In this one I make fun of the concept of Lime-Cucumber Gatorade, then "liveblog" my first experience of the beverage. Hilarity ensues. This one is easily our all-time most popular post, and I wrote it drunk in about fifteen minutes on a Saturday night. A surprising number of people link to it on Facebook in a week, and it often gets dozens of hits a day from various Google searches, which makes sense given that we're the top result for a Google search on the subject, and I don't know about you but the first thing I do whenever I see or experience a new beverage is to Google it and see what some jerk with a blog thinks about it. This is also our most commented-upon post, with a current count of 13 comments, about twice what anything else has ever gotten, and still going strong. Most of the comments seem to like the drink, and several agree that I'm gay.
Nothing I write will ever be more popular than this post. Nothing. Ever. Soon it will develop its own consciousness and rampage through the countryside.

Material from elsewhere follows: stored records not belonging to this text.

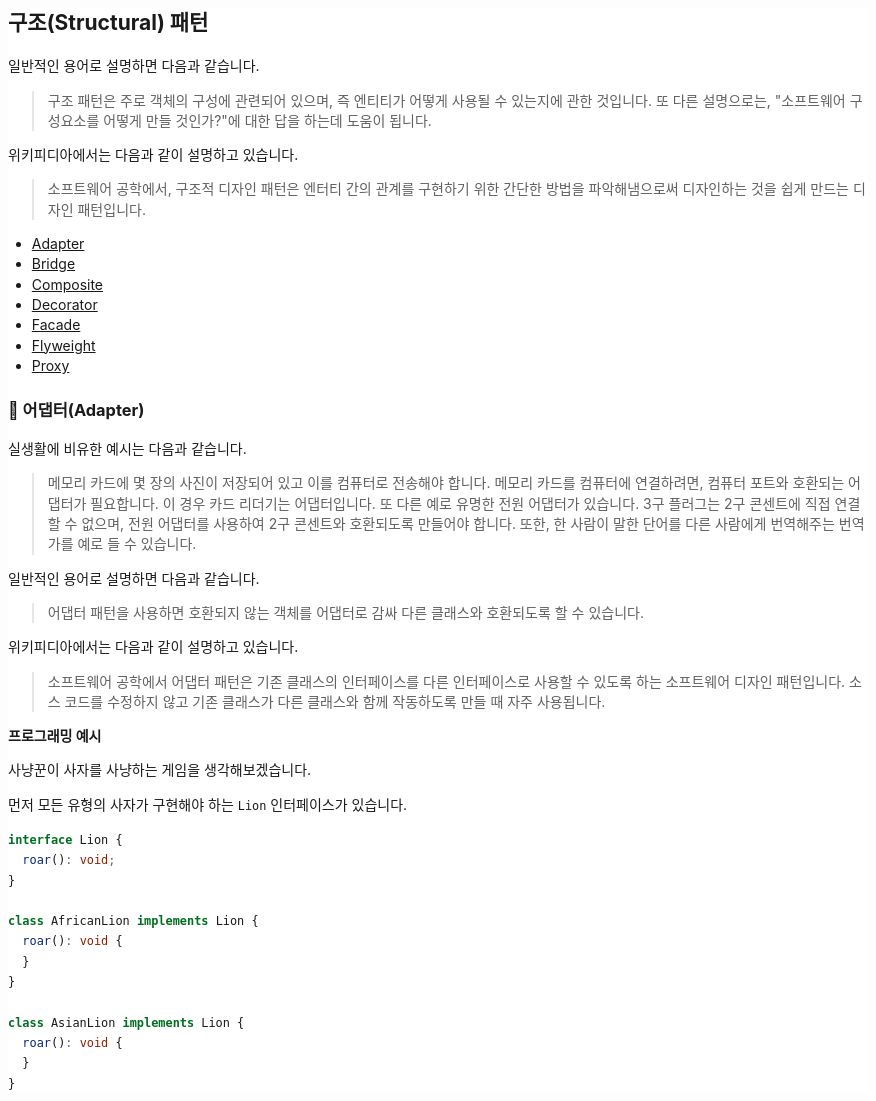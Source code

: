 ## 구조(Structural) 패턴

일반적인 용어로 설명하면 다음과 같습니다.

> 구조 패턴은 주로 객체의 구성에 관련되어 있으며, 즉 엔티티가 어떻게 사용될 수 있는지에 관한 것입니다. 또 다른 설명으로는, "소프트웨어 구성요소를 어떻게 만들 것인가?"에 대한 답을 하는데 도움이 됩니다.

위키피디아에서는 다음과 같이 설명하고 있습니다.

> 소프트웨어 공학에서, 구조적 디자인 패턴은 엔터티 간의 관계를 구현하기 위한 간단한 방법을 파악해냄으로써 디자인하는 것을 쉽게 만드는 디자인 패턴입니다.
- [Adapter](https://github.com/kamranahmedse/design-patterns-for-humans/blob/master/readme.md#-adapter)
- [Bridge](https://github.com/kamranahmedse/design-patterns-for-humans/blob/master/readme.md#-bridge)
- [Composite](https://github.com/kamranahmedse/design-patterns-for-humans/blob/master/readme.md#-composite)
- [Decorator](https://github.com/kamranahmedse/design-patterns-for-humans/blob/master/readme.md#-decorator)
- [Facade](https://github.com/kamranahmedse/design-patterns-for-humans/blob/master/readme.md#-facade)
- [Flyweight](https://github.com/kamranahmedse/design-patterns-for-humans/blob/master/readme.md#-flyweight)
- [Proxy](https://github.com/kamranahmedse/design-patterns-for-humans/blob/master/readme.md#-proxy)

### 🔌 어댑터(Adapter)

실생활에 비유한 예시는 다음과 같습니다.

> 메모리 카드에 몇 장의 사진이 저장되어 있고 이를 컴퓨터로 전송해야 합니다. 메모리 카드를 컴퓨터에 연결하려면, 컴퓨터 포트와 호환되는 어댑터가 필요합니다. 이 경우 카드 리더기는 어댑터입니다. 또 다른 예로 유명한 전원 어댑터가 있습니다. 3구 플러그는 2구 콘센트에 직접 연결할 수 없으며, 전원 어댑터를 사용하여 2구 콘센트와 호환되도록 만들어야 합니다. 또한, 한 사람이 말한 단어를 다른 사람에게 번역해주는 번역가를 예로 들 수 있습니다.

일반적인 용어로 설명하면 다음과 같습니다.

> 어댑터 패턴을 사용하면 호환되지 않는 객체를 어댑터로 감싸 다른 클래스와 호환되도록 할 수 있습니다.


위키피디아에서는 다음과 같이 설명하고 있습니다.

> 소프트웨어 공학에서 어댑터 패턴은 기존 클래스의 인터페이스를 다른 인터페이스로 사용할 수 있도록 하는 소프트웨어 디자인 패턴입니다. 소스 코드를 수정하지 않고 기존 클래스가 다른 클래스와 함께 작동하도록 만들 때 자주 사용됩니다.

**프로그래밍 예시**

사냥꾼이 사자를 사냥하는 게임을 생각해보겠습니다.

먼저 모든 유형의 사자가 구현해야 하는 `Lion` 인터페이스가 있습니다.

```ts
interface Lion {
  roar(): void;
}

class AfricanLion implements Lion {
  roar(): void {
  }
}

class AsianLion implements Lion {
  roar(): void {
  }
}
```
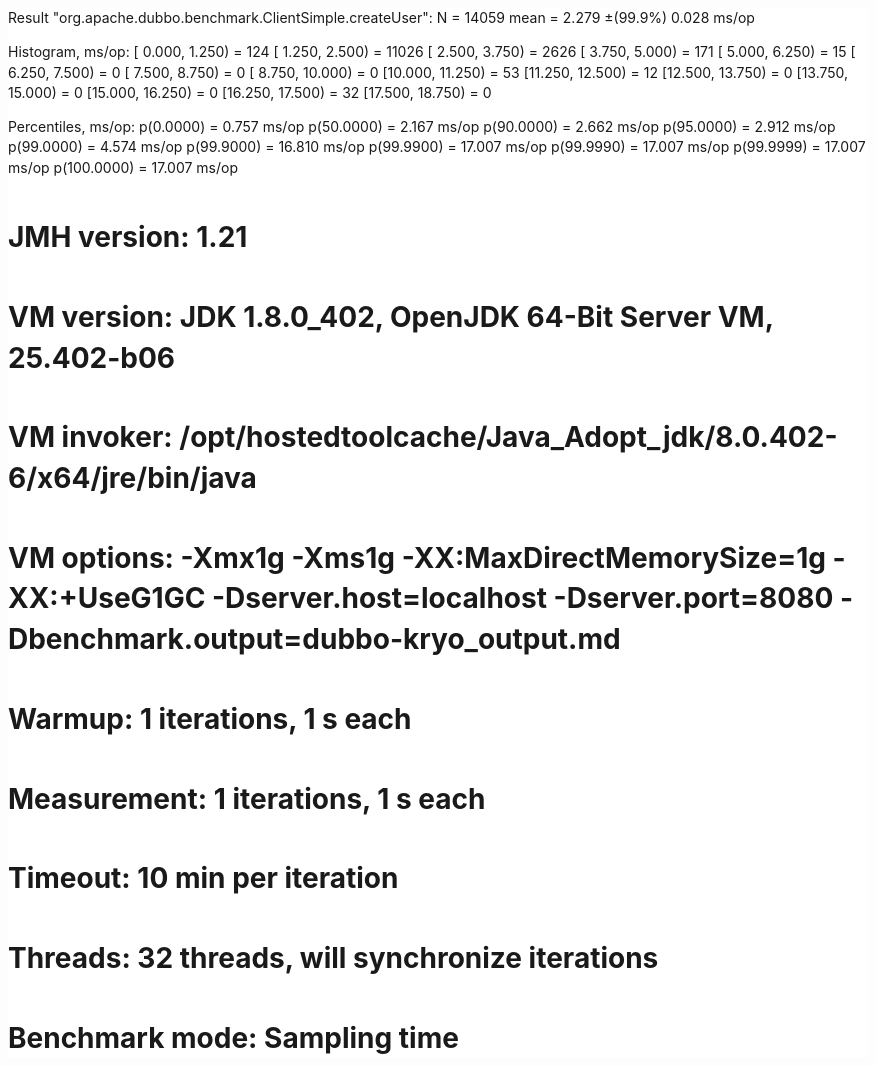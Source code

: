 

Result "org.apache.dubbo.benchmark.ClientSimple.createUser":
  N = 14059
  mean =      2.279 ±(99.9%) 0.028 ms/op

  Histogram, ms/op:
    [ 0.000,  1.250) = 124 
    [ 1.250,  2.500) = 11026 
    [ 2.500,  3.750) = 2626 
    [ 3.750,  5.000) = 171 
    [ 5.000,  6.250) = 15 
    [ 6.250,  7.500) = 0 
    [ 7.500,  8.750) = 0 
    [ 8.750, 10.000) = 0 
    [10.000, 11.250) = 53 
    [11.250, 12.500) = 12 
    [12.500, 13.750) = 0 
    [13.750, 15.000) = 0 
    [15.000, 16.250) = 0 
    [16.250, 17.500) = 32 
    [17.500, 18.750) = 0 

  Percentiles, ms/op:
      p(0.0000) =      0.757 ms/op
     p(50.0000) =      2.167 ms/op
     p(90.0000) =      2.662 ms/op
     p(95.0000) =      2.912 ms/op
     p(99.0000) =      4.574 ms/op
     p(99.9000) =     16.810 ms/op
     p(99.9900) =     17.007 ms/op
     p(99.9990) =     17.007 ms/op
     p(99.9999) =     17.007 ms/op
    p(100.0000) =     17.007 ms/op


# JMH version: 1.21
# VM version: JDK 1.8.0_402, OpenJDK 64-Bit Server VM, 25.402-b06
# VM invoker: /opt/hostedtoolcache/Java_Adopt_jdk/8.0.402-6/x64/jre/bin/java
# VM options: -Xmx1g -Xms1g -XX:MaxDirectMemorySize=1g -XX:+UseG1GC -Dserver.host=localhost -Dserver.port=8080 -Dbenchmark.output=dubbo-kryo_output.md
# Warmup: 1 iterations, 1 s each
# Measurement: 1 iterations, 1 s each
# Timeout: 10 min per iteration
# Threads: 32 threads, will synchronize iterations
# Benchmark mode: Sampling time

This one may grab the second-most hits from Google per day on average, but it's definitely first in disappointing Google users. I know this because people never find it searching for "Incisive commentary on sex in games that begins with the premise Duke Nukem Forever was a shitty game," or, "Video game discussion that ultimately and counter-intuitively concludes the Lunar series is the sexiest video game of all time," but instead some variation on "Duke Nukem sex tape" and "Duke Nukem sex." I'm pretty sure they just want to see the Duke get laid. Which is kind of weird, actually, because the sort of man-child who likes that game would presumably rather be dissolved in acid than be called gay. And yet here they are, searching for porn on the basis of its male participant. In any case, it makes me glad I elected not to include video of the offending Duke Nukem scenes.
This one is weird mainly in that people seem to be Googling its title pretty much exactly, but I don't feel like these are readers of the site. I guess they wake up one day and ask themselves, "Has anyone taught a Simpsons class? Did they learn anything from it? I sure hope so!"

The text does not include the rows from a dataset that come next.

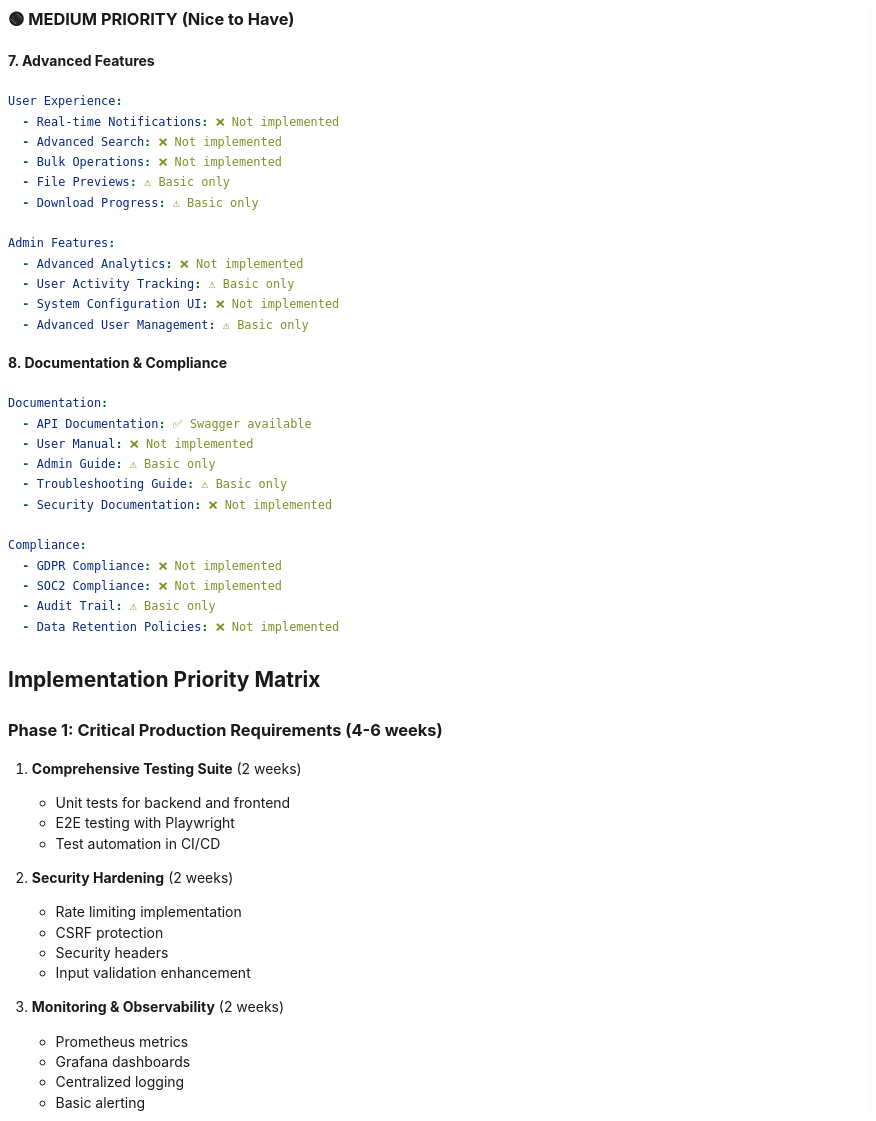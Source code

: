 ### 🟢 MEDIUM PRIORITY (Nice to Have)

#### 7. Advanced Features
```yaml
User Experience:
  - Real-time Notifications: ❌ Not implemented
  - Advanced Search: ❌ Not implemented
  - Bulk Operations: ❌ Not implemented
  - File Previews: ⚠️ Basic only
  - Download Progress: ⚠️ Basic only
  
Admin Features:
  - Advanced Analytics: ❌ Not implemented
  - User Activity Tracking: ⚠️ Basic only
  - System Configuration UI: ❌ Not implemented
  - Advanced User Management: ⚠️ Basic only
```

#### 8. Documentation & Compliance
```yaml
Documentation:
  - API Documentation: ✅ Swagger available
  - User Manual: ❌ Not implemented
  - Admin Guide: ⚠️ Basic only
  - Troubleshooting Guide: ⚠️ Basic only
  - Security Documentation: ❌ Not implemented
  
Compliance:
  - GDPR Compliance: ❌ Not implemented
  - SOC2 Compliance: ❌ Not implemented
  - Audit Trail: ⚠️ Basic only
  - Data Retention Policies: ❌ Not implemented
```

## Implementation Priority Matrix

### Phase 1: Critical Production Requirements (4-6 weeks)
1. **Comprehensive Testing Suite** (2 weeks)
   - Unit tests for backend and frontend
   - E2E testing with Playwright
   - Test automation in CI/CD

2. **Security Hardening** (2 weeks)
   - Rate limiting implementation
   - CSRF protection
   - Security headers
   - Input validation enhancement

3. **Monitoring & Observability** (2 weeks)
   - Prometheus metrics
   - Grafana dashboards
   - Centralized logging
   - Basic alerting
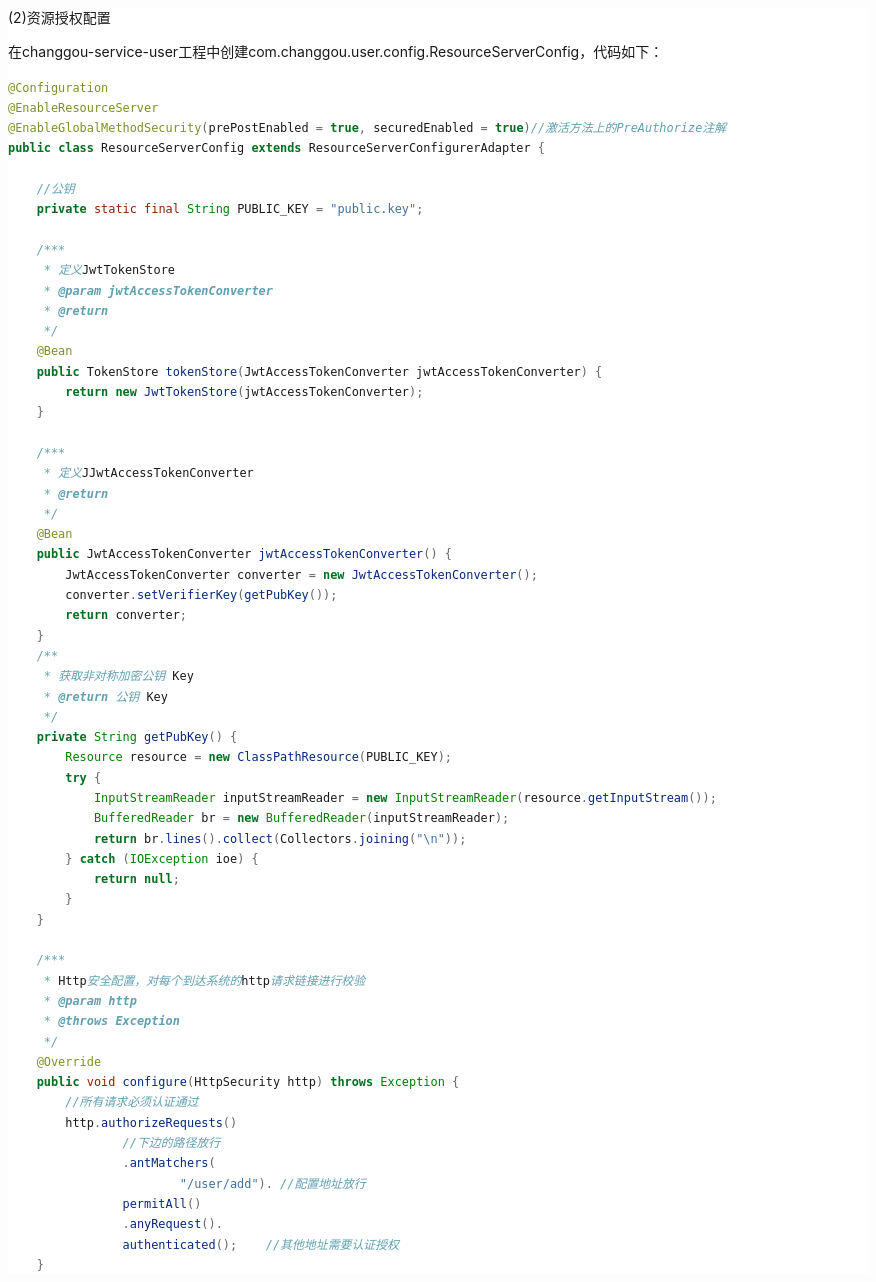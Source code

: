 

(2)资源授权配置

在changgou-service-user工程中创建com.changgou.user.config.ResourceServerConfig，代码如下：

```java
@Configuration
@EnableResourceServer
@EnableGlobalMethodSecurity(prePostEnabled = true, securedEnabled = true)//激活方法上的PreAuthorize注解
public class ResourceServerConfig extends ResourceServerConfigurerAdapter {

    //公钥
    private static final String PUBLIC_KEY = "public.key";

    /***
     * 定义JwtTokenStore
     * @param jwtAccessTokenConverter
     * @return
     */
    @Bean
    public TokenStore tokenStore(JwtAccessTokenConverter jwtAccessTokenConverter) {
        return new JwtTokenStore(jwtAccessTokenConverter);
    }

    /***
     * 定义JJwtAccessTokenConverter
     * @return
     */
    @Bean
    public JwtAccessTokenConverter jwtAccessTokenConverter() {
        JwtAccessTokenConverter converter = new JwtAccessTokenConverter();
        converter.setVerifierKey(getPubKey());
        return converter;
    }
    /**
     * 获取非对称加密公钥 Key
     * @return 公钥 Key
     */
    private String getPubKey() {
        Resource resource = new ClassPathResource(PUBLIC_KEY);
        try {
            InputStreamReader inputStreamReader = new InputStreamReader(resource.getInputStream());
            BufferedReader br = new BufferedReader(inputStreamReader);
            return br.lines().collect(Collectors.joining("\n"));
        } catch (IOException ioe) {
            return null;
        }
    }

    /***
     * Http安全配置，对每个到达系统的http请求链接进行校验
     * @param http
     * @throws Exception
     */
    @Override
    public void configure(HttpSecurity http) throws Exception {
        //所有请求必须认证通过
        http.authorizeRequests()
                //下边的路径放行
                .antMatchers(
                        "/user/add"). //配置地址放行
                permitAll()
                .anyRequest().
                authenticated();    //其他地址需要认证授权
    }
```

The answer is Yes, the Internet. Someone has done that. (It was my wife.)
This one is benefitting not from particular Google searches so much as Google's faith that if something is linked in fifty places, it must be pretty good. Some guy who apparently answered one of those "Make money simply by blogging!" ads wrote a decent response (which I can't be bothered to find) to this post that was mostly actually a rehash of this post, then he put that response on every generic blog about books or reading within fifty miles, presumably in order to get someone (him or his corporate overlords) some AdSense dollars. My entire online writing career is about burying some pornographic Captain N fanfiction I wrote when I was fourteen at the very end of a long list of Google results, and this guy has really helped the cause.